**PROBLEM STATEMENT:** Determine how many lines in the listing below contain the word "像个男人一样硬起来", then state that number by itself.

**INPUT DATA:**
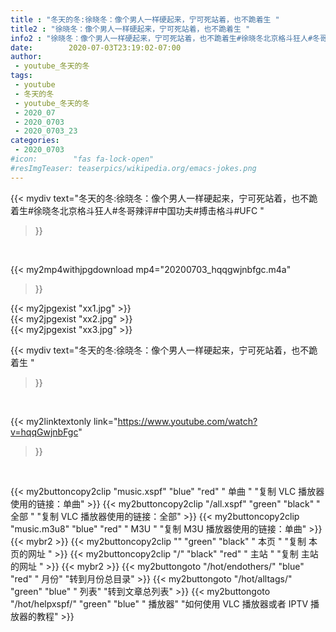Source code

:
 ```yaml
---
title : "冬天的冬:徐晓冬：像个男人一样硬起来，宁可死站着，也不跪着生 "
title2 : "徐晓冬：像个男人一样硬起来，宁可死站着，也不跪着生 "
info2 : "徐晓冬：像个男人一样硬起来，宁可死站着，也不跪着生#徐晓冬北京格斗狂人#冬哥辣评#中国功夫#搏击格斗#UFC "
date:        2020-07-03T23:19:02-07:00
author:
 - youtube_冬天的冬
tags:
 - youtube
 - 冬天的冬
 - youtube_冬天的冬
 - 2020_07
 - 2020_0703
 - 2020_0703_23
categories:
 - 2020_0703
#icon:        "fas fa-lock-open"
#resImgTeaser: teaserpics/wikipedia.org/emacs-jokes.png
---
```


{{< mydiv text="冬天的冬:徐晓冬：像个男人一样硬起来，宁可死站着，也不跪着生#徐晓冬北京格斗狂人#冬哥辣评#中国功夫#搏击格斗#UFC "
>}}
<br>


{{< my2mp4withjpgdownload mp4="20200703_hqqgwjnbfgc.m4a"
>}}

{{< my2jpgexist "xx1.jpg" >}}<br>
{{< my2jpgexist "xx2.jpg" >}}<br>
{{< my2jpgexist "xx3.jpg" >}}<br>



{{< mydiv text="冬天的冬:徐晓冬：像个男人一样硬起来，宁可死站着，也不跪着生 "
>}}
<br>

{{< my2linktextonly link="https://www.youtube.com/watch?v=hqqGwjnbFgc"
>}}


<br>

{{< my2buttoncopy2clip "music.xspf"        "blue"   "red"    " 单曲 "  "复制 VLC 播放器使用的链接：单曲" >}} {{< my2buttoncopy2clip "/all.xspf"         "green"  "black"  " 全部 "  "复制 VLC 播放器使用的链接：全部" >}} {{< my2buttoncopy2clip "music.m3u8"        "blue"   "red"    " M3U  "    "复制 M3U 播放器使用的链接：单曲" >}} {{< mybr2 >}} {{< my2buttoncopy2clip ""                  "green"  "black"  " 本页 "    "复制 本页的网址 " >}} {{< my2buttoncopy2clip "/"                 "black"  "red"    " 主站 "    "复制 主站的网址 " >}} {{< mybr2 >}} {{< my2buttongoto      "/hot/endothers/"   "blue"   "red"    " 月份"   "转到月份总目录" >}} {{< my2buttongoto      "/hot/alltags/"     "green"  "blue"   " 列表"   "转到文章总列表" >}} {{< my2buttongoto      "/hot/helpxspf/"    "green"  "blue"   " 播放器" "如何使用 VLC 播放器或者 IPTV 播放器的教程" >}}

**RESPONSE AREA:** 5